American Explorer Victor Vescovo Talks About His Adventures with Omega
When I purchased a Speedmaster, I don’t think the people at the Omega boutique really knew what I was doing until I actually dove to the bottom of the Atlantic Ocean. And that was the first time that it had even been done. Then Omega started to realize that this could actually happen and that is when I met Stéphane from the senior leadership team and they said that this is something that they wanted to be part of. They wanted to push technological innovation on a kind of crash course.
Omega developed a timepiece that could go down to the very bottom of Challenger Deep at 11,000 metres and not just that, but they tested to 14,000 metres. So, the three timepieces that Omega produced in record time went on the outside of the submersible. To my knowledge, no timepiece had ever been tested to that extraordinary depth. And then of course, one of the three timepieces was attached to a scientific lander that was not attached to the submarine, and of course, on one of the dives, it actually got stuck and was down at Challenger Deep for over two days… and it was functioning perfectly when it got back to the surface.
I don’t need sponsorships to do what I do, but I chose to partner with Omega just because they embody a lot of the same values that I have, which are really about precision engineering and pushing the limits of technology. I have been down to the Challenger Deep now 15 times and the watch that went down with me on the outside of the sub was kindly given to me by Omega, and now it has been down 11 times. I’m not aware of any other timepiece that has ever been down to the bottom of the ocean more than once.

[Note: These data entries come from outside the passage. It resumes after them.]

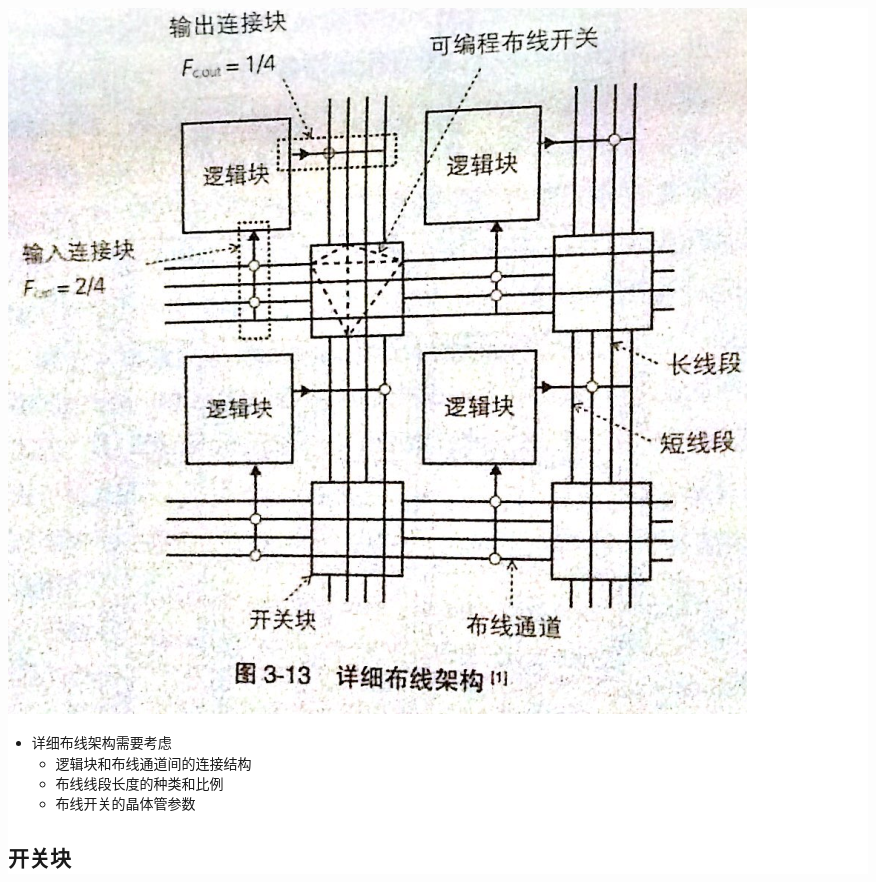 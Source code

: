 ![wire_detail](./pictures/wire_detail.png)
* 详细布线架构需要考虑
   * 逻辑块和布线通道间的连接结构
   * 布线线段长度的种类和比例
   * 布线开关的晶体管参数

## 开关块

I had an incredibly tight-knit and capable crew on my expedition, as you can imagine, it was almost like the movie Ocean’s 11. It was a question of recruiting the best people in the world to man the sonar station, to run the ship, to lead the expedition, to take care of logistics, to analyse the science, all these things. I was able to track down the best people in the world because this was a project people wanted to be a part of. And, of course, Omega was part of it as well and they created 50 special timepieces for my crew so they all have Seamasters with the Five Deeps logo on the back. This is something that I know all of them prize very highly.
The most recent thing that Omega did was they produce the Seamaster Plant Ocean 6000M Ultra Deep and the dial is a relief map. This was actually generated by the sonar system on the ship, the Pressure Drop, and it is the most detailed map of the Challenger Deep ever created. It was done by my extraordinary sonar operator Cassie Bongiovanni and was those million points of sonar date that were then given to Omega, which I think almost broke their computers trying to reduce it down to a dial on a watch face.
But the story doesn’t end there. I actually sold my deep diving system to American billionaire Gabe Newell, who is now dedicating it to five years or more of doing nothing but scientific dives all over the world. And that was really how I viewed my role as a technologist. I’m not a marine scientist, but my job in many respects is to push the technology developed and perfected so it can be used in the wider world in the same way that Omega does with its timepieces.
I am not stopping. I am now in deep discussion – pardon the pun – to design and develop the next-generation submersible. Sometimes people say, ‘What can you possibly do better?’ Well, you can always do better, you can always take the technology a step further, you can always make it more reliable, more precise, more capable, and that’s what we are going to do with the next hopeful version of the submersible. And I know that Omega is not going to stop with its timepieces either. So, hopefully, we will continue this relationship, continue exploring the world, continue our best to conserve the oceans, and continue developing technology because that is what I love doing and it seems that Omega likes doing it too.